Search engines aren’t obligated to list sites are they? They can filter what they want, surely?

That’s not a sarcastic rebuttal of your point btw, it’s an actual question. I was always under the assumption that search engines can include / exclude whatever sites they want for whatever reasons they want, since they’re a private company, and the main impetus for not doing so was that their reputation would suffer if they did.

lawgeeknz (profile) says:

Google books

Whether or not it is fair use in the US, this will certainly hearten those in Europe and elsewhere claiming that the Google book settlement gives Google a significant advantage compared to what it had under general law.

It is a strange irony though that various jurisdictions’ differing strengths of copyright law in have resulted in Google deciding in the settlement that even though international authors’ works are included in the 1000s Google is copying per day, it will not be making those available to international audiences.

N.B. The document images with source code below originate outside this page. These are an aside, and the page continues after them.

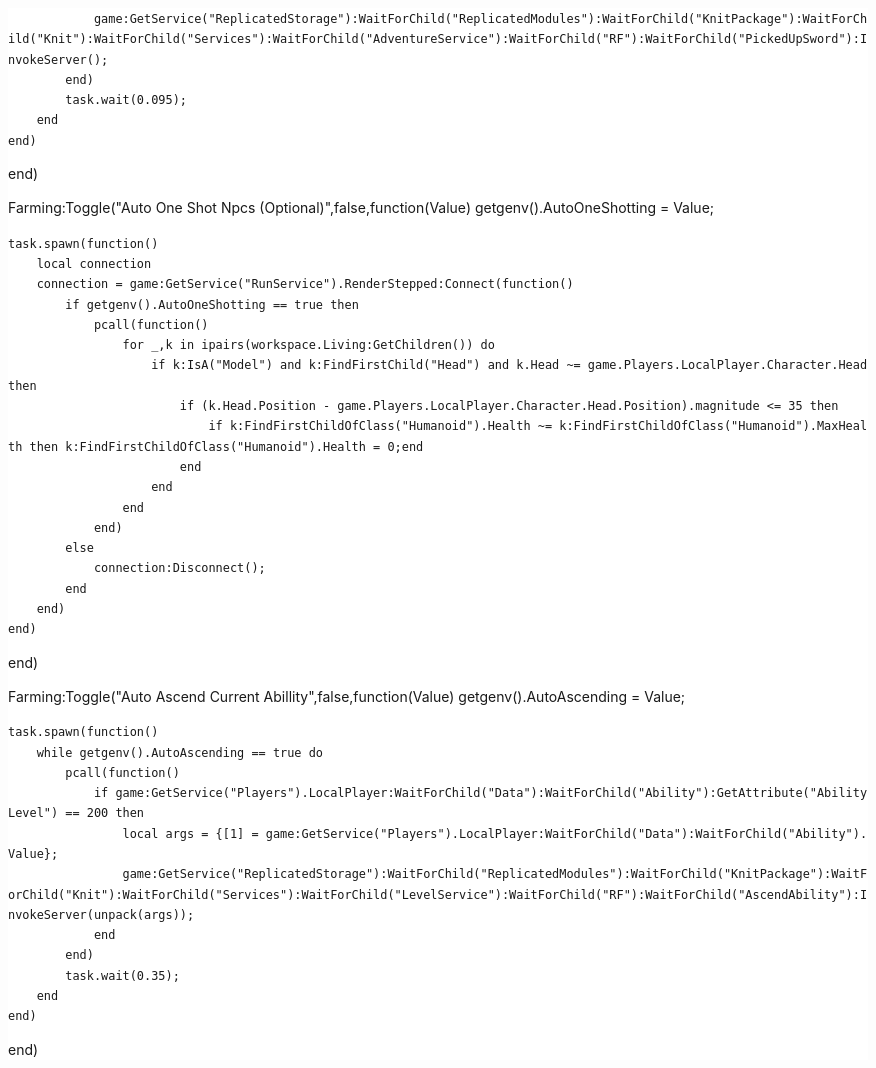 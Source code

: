                 game:GetService("ReplicatedStorage"):WaitForChild("ReplicatedModules"):WaitForChild("KnitPackage"):WaitForChild("Knit"):WaitForChild("Services"):WaitForChild("AdventureService"):WaitForChild("RF"):WaitForChild("PickedUpSword"):InvokeServer();
            end)
            task.wait(0.095);
        end
    end)
end)

Farming:Toggle("Auto One Shot Npcs (Optional)",false,function(Value)
    getgenv().AutoOneShotting = Value;

    task.spawn(function()
        local connection
        connection = game:GetService("RunService").RenderStepped:Connect(function()
            if getgenv().AutoOneShotting == true then
                pcall(function()
                    for _,k in ipairs(workspace.Living:GetChildren()) do
                        if k:IsA("Model") and k:FindFirstChild("Head") and k.Head ~= game.Players.LocalPlayer.Character.Head then
                            if (k.Head.Position - game.Players.LocalPlayer.Character.Head.Position).magnitude <= 35 then
                                if k:FindFirstChildOfClass("Humanoid").Health ~= k:FindFirstChildOfClass("Humanoid").MaxHealth then k:FindFirstChildOfClass("Humanoid").Health = 0;end
                            end
                        end
                    end
                end)
            else
                connection:Disconnect();
            end
        end)
    end)
end)

Farming:Toggle("Auto Ascend Current Abillity",false,function(Value)
    getgenv().AutoAscending = Value;

    task.spawn(function()
        while getgenv().AutoAscending == true do
            pcall(function()
                if game:GetService("Players").LocalPlayer:WaitForChild("Data"):WaitForChild("Ability"):GetAttribute("AbilityLevel") == 200 then
                    local args = {[1] = game:GetService("Players").LocalPlayer:WaitForChild("Data"):WaitForChild("Ability").Value};
                    game:GetService("ReplicatedStorage"):WaitForChild("ReplicatedModules"):WaitForChild("KnitPackage"):WaitForChild("Knit"):WaitForChild("Services"):WaitForChild("LevelService"):WaitForChild("RF"):WaitForChild("AscendAbility"):InvokeServer(unpack(args));
                end
            end)
            task.wait(0.35);
        end
    end)
end)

Thats the fascinating and challenging thing about copyright – pull one thread of the web here and a fly gets caught over there.

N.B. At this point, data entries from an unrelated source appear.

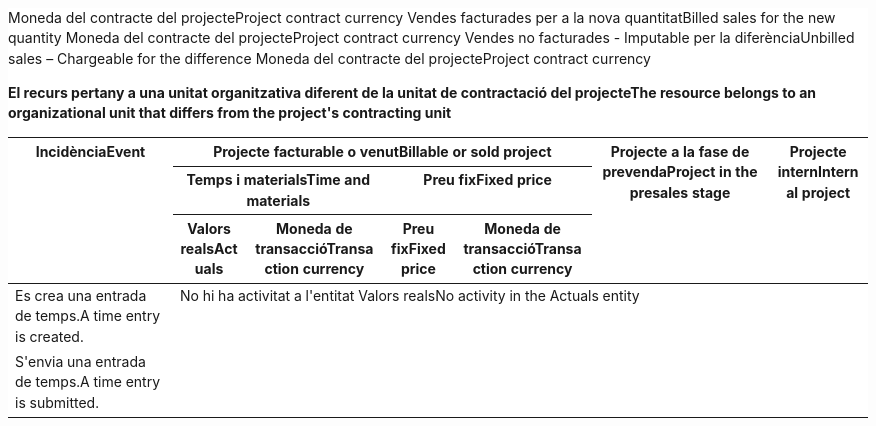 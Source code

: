 <td><span data-ttu-id="90cbd-203">Moneda del contracte del projecte</span><span class="sxs-lookup"><span data-stu-id="90cbd-203">Project contract currency</span></span></td>
</tr>
<tr>
<td><span data-ttu-id="90cbd-204">Vendes facturades per a la nova quantitat</span><span class="sxs-lookup"><span data-stu-id="90cbd-204">Billed sales for the new quantity</span></span></td>
<td><span data-ttu-id="90cbd-205">Moneda del contracte del projecte</span><span class="sxs-lookup"><span data-stu-id="90cbd-205">Project contract currency</span></span></td>
</tr>
<tr>
<td><span data-ttu-id="90cbd-206">Vendes no facturades - Imputable per la diferència</span><span class="sxs-lookup"><span data-stu-id="90cbd-206">Unbilled sales – Chargeable for the difference</span></span></td>
<td><span data-ttu-id="90cbd-207">Moneda del contracte del projecte</span><span class="sxs-lookup"><span data-stu-id="90cbd-207">Project contract currency</span></span></td>
</tr>
</tbody>
</table>

<span data-ttu-id="90cbd-208">**El recurs pertany a una unitat organitzativa diferent de la unitat de contractació del projecte**</span><span class="sxs-lookup"><span data-stu-id="90cbd-208">**The resource belongs to an organizational unit that differs from the project's contracting unit**</span></span>

<table>
<thead>
<tr>
<th rowspan="3"><span data-ttu-id="90cbd-209">Incidència</span><span class="sxs-lookup"><span data-stu-id="90cbd-209">Event</span></span></th>
<th colspan="4"><span data-ttu-id="90cbd-210">Projecte facturable o venut</span><span class="sxs-lookup"><span data-stu-id="90cbd-210">Billable or sold project</span></span></th>
<th rowspan="3"><span data-ttu-id="90cbd-211">Projecte a la fase de prevenda</span><span class="sxs-lookup"><span data-stu-id="90cbd-211">Project in the presales stage</span></span></th>
<th rowspan="3"><span data-ttu-id="90cbd-212">Projecte intern</span><span class="sxs-lookup"><span data-stu-id="90cbd-212">Internal project</span></span></th>
</tr>
<tr>
<th colspan="2"><span data-ttu-id="90cbd-213">Temps i materials</span><span class="sxs-lookup"><span data-stu-id="90cbd-213">Time and materials</span></span></th>
<th colspan="2"><span data-ttu-id="90cbd-214">Preu fix</span><span class="sxs-lookup"><span data-stu-id="90cbd-214">Fixed price</span></span></th>
</tr>
<tr>
<th><span data-ttu-id="90cbd-215">Valors reals</span><span class="sxs-lookup"><span data-stu-id="90cbd-215">Actuals</span></span></th>
<th><span data-ttu-id="90cbd-216">Moneda de transacció</span><span class="sxs-lookup"><span data-stu-id="90cbd-216">Transaction currency</span></span></th>
<th><span data-ttu-id="90cbd-217">Preu fix</span><span class="sxs-lookup"><span data-stu-id="90cbd-217">Fixed price</span></span></th>
<th><span data-ttu-id="90cbd-218">Moneda de transacció</span><span class="sxs-lookup"><span data-stu-id="90cbd-218">Transaction currency</span></span></th>
</tr>
</thead>
<tbody>
<tr>
<td><span data-ttu-id="90cbd-219">Es crea una entrada de temps.</span><span class="sxs-lookup"><span data-stu-id="90cbd-219">A time entry is created.</span></span></td>
<td colspan="6"><span data-ttu-id="90cbd-220">No hi ha activitat a l'entitat Valors reals</span><span class="sxs-lookup"><span data-stu-id="90cbd-220">No activity in the Actuals entity</span></span></td>
</tr>
<tr>
<td><span data-ttu-id="90cbd-221">S'envia una entrada de temps.</span><span class="sxs-lookup"><span data-stu-id="90cbd-221">A time entry is submitted.</span></span></td> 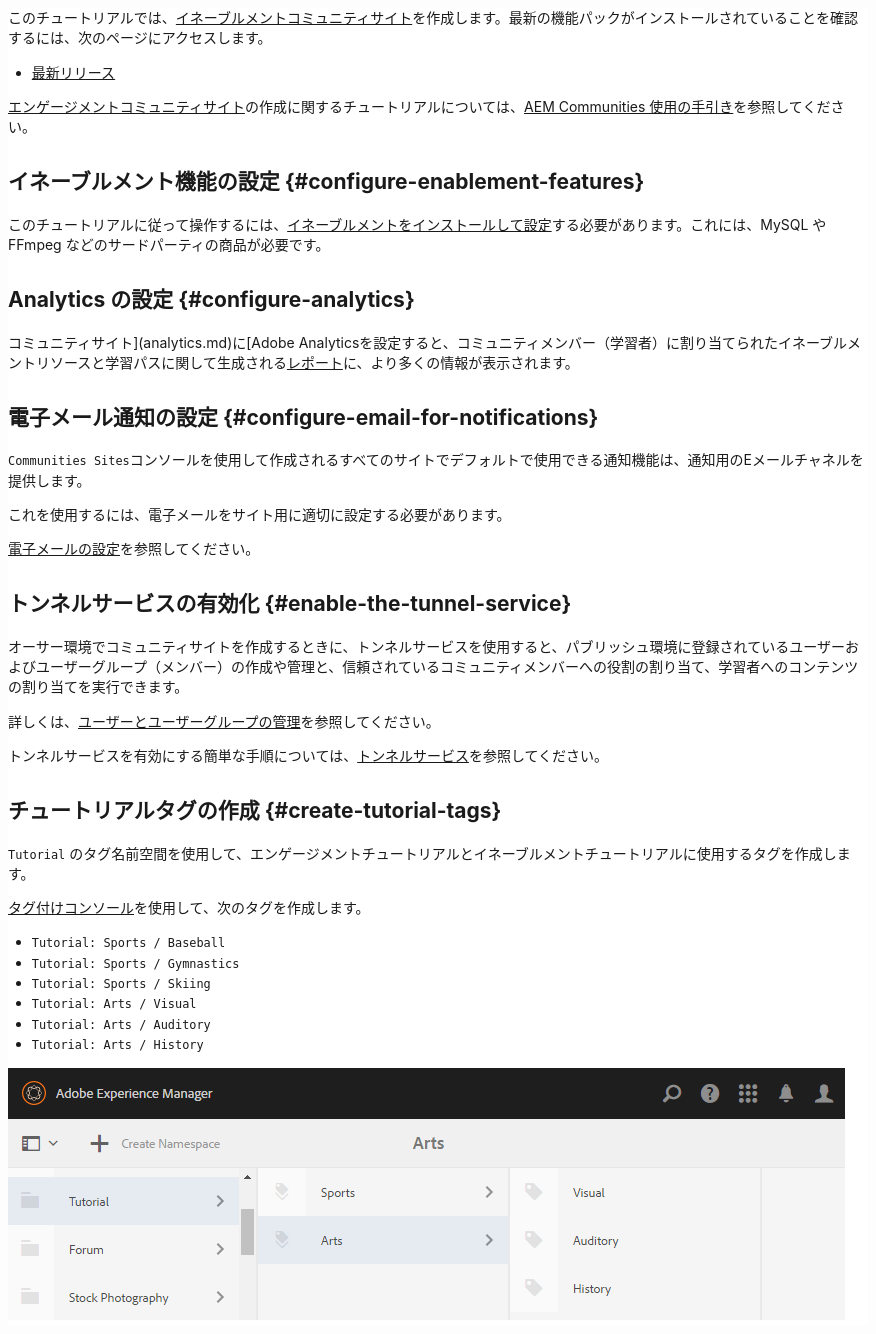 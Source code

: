 このチュートリアルでは、[イネーブルメントコミュニティサイト](overview.md#enablement-community)を作成します。最新の機能パックがインストールされていることを確認するには、次のページにアクセスします。

* [最新リリース](deploy-communities.md#latest-releases)

[エンゲージメントコミュニティサイト](overview.md#engagement-community)の作成に関するチュートリアルについては、[AEM Communities 使用の手引き](getting-started.md)を参照してください。

## イネーブルメント機能の設定  {#configure-enablement-features}

このチュートリアルに従って操作するには、[イネーブルメントをインストールして設定](enablement.md)する必要があります。これには、MySQL や FFmpeg などのサードパーティの商品が必要です。

## Analytics の設定  {#configure-analytics}

コミュニティサイト](analytics.md)に[Adobe Analyticsを設定すると、コミュニティメンバー（学習者）に割り当てられたイネーブルメントリソースと学習パスに関して生成される[レポート](reports.md)に、より多くの情報が表示されます。

## 電子メール通知の設定 {#configure-email-for-notifications}

`Communities Sites`コンソールを使用して作成されるすべてのサイトでデフォルトで使用できる通知機能は、通知用のEメールチャネルを提供します。

これを使用するには、電子メールをサイト用に適切に設定する必要があります。

[電子メールの設定](email.md)を参照してください。

## トンネルサービスの有効化  {#enable-the-tunnel-service}

オーサー環境でコミュニティサイトを作成するときに、トンネルサービスを使用すると、パブリッシュ環境に登録されているユーザーおよびユーザーグループ（メンバー）の作成や管理と、信頼されているコミュニティメンバーへの役割の割り当て、学習者へのコンテンツの割り当てを実行できます。

詳しくは、[ユーザーとユーザーグループの管理](users.md)を参照してください。

トンネルサービスを有効にする簡単な手順については、[トンネルサービス](deploy-communities.md#tunnel-service-on-author)を参照してください。

## チュートリアルタグの作成  {#create-tutorial-tags}

`Tutorial` のタグ名前空間を使用して、エンゲージメントチュートリアルとイネーブルメントチュートリアルに使用するタグを作成します。

[タグ付けコンソール](../../help/sites-administering/tags.md#tagging-console)を使用して、次のタグを作成します。

* `Tutorial: Sports / Baseball`
* `Tutorial: Sports / Gymnastics`
* `Tutorial: Sports / Skiing`
* `Tutorial: Arts / Visual`
* `Tutorial: Arts / Auditory`
* `Tutorial: Arts / History`

![tutorial-tags](assets/tutorial-tags.png)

Chris-Mouse (profile) says:

Did anybody actually read the article?

The court didn’t rule that copying 11 words was infringement. It said it might be, but didn’t look into the question.
What it did say is that when you distribute copies printed on paper, you no longer qualify for the transient works exemption in the copyright law. That shouldn’t be a surprise to anyone, since ink on paper is widely regarded as a permanent medium for data storage.

Anonymous Coward says:

Re: Did anybody actually read the article?

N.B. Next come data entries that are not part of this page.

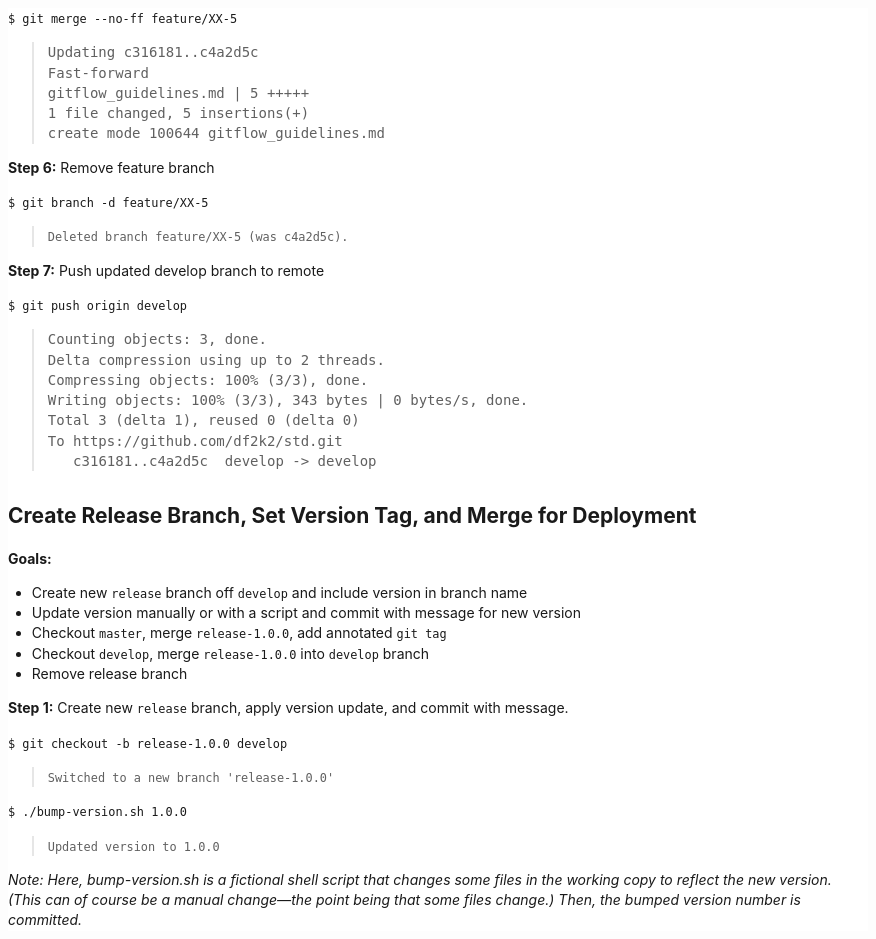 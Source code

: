 `$ git merge --no-ff feature/XX-5`

> <pre>
> Updating c316181..c4a2d5c
> Fast-forward
> gitflow_guidelines.md | 5 +++++
> 1 file changed, 5 insertions(+)
> create mode 100644 gitflow_guidelines.md
> </pre>

**Step 6:** Remove feature branch

`$ git branch -d feature/XX-5`

>`Deleted branch feature/XX-5 (was c4a2d5c).`


**Step 7:** Push updated develop branch to remote

`$ git push origin develop`

> <pre>
> Counting objects: 3, done.
> Delta compression using up to 2 threads.
> Compressing objects: 100% (3/3), done.
> Writing objects: 100% (3/3), 343 bytes | 0 bytes/s, done.
> Total 3 (delta 1), reused 0 (delta 0)
> To https://github.com/df2k2/std.git
>    c316181..c4a2d5c  develop -> develop
> </pre>



## Create Release Branch, Set Version Tag, and Merge for Deployment

**Goals:**

- Create new `release` branch off `develop` and include version in branch name
- Update version manually or with a script and commit with message for new version
- Checkout `master`, merge `release-1.0.0`, add annotated `git tag`
- Checkout `develop`, merge `release-1.0.0` into `develop` branch
- Remove release branch


**Step 1:** Create new `release` branch, apply version update, and commit with message.

`$ git checkout -b release-1.0.0 develop`

>`Switched to a new branch 'release-1.0.0'`


`$ ./bump-version.sh 1.0.0`

>`Updated version to 1.0.0`

_Note: Here, bump-version.sh is a fictional shell script that changes some files in the working copy to reflect the new version. (This can of course be a manual change—the point being that some files change.) Then, the bumped version number is committed._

Did anybody actually read the article?
Yes. Did you?

The court didn’t rule that copying 11 words was infringement. It said it might be, but didn’t look into the question.
From the linked article:
Though the Court conceded that “words as such do not…constitute elements covered by the protection”, it said that copyright law would apply to extracts even if they contained just 11 words.

Well, that certainly sounds to me like they looked into whether or not 11 words could infringe and found that they could, although single words do not.

Chris-Mouse (profile) says:

Re: Re: Did anybody actually read the article?

The ECJ said that while some parts of Infopaq’s processing could be called transient, as soon as it had printed out the 11 words on to paper the copying became too permanent to qualify for the law’s exception.

“The possibility may not be ruled out that certain isolated sentences, or even certain parts of sentences in the text in question, may be suitable for conveying to the reader the originality of a publication such as a newspaper article, by communicating to that reader an element which is, in itself, the expression of the intellectual creation of the author of that article,”

This is a preliminary ruling on only two points of law, First, does this fall under the transient exemptions, and is it possible that a snippet of eleven words can be protected by copyright. The first answer is no. The printing process makes the copy no longer transient. The second ruling is maybe. At this point the court cannot say that such a short excerpt is not protected, but cannot say that it is protected either. There is still a lot more to be done before the court can rule on whether this, or any, eleven word snippet can be declared infringing.

Anonymous Coward says:

Re: Re: Re: Did anybody actually read the article?

At this point the court cannot say that such a short excerpt is not protected, but cannot say that it is protected either.

Which agrees with “…they looked into whether or not 11 words could infringe and found that they could, although single words do not.”

The important point is that they said that 11 words *could* be infringement, which is what the claim was, not your straw man argument that it necessarily was.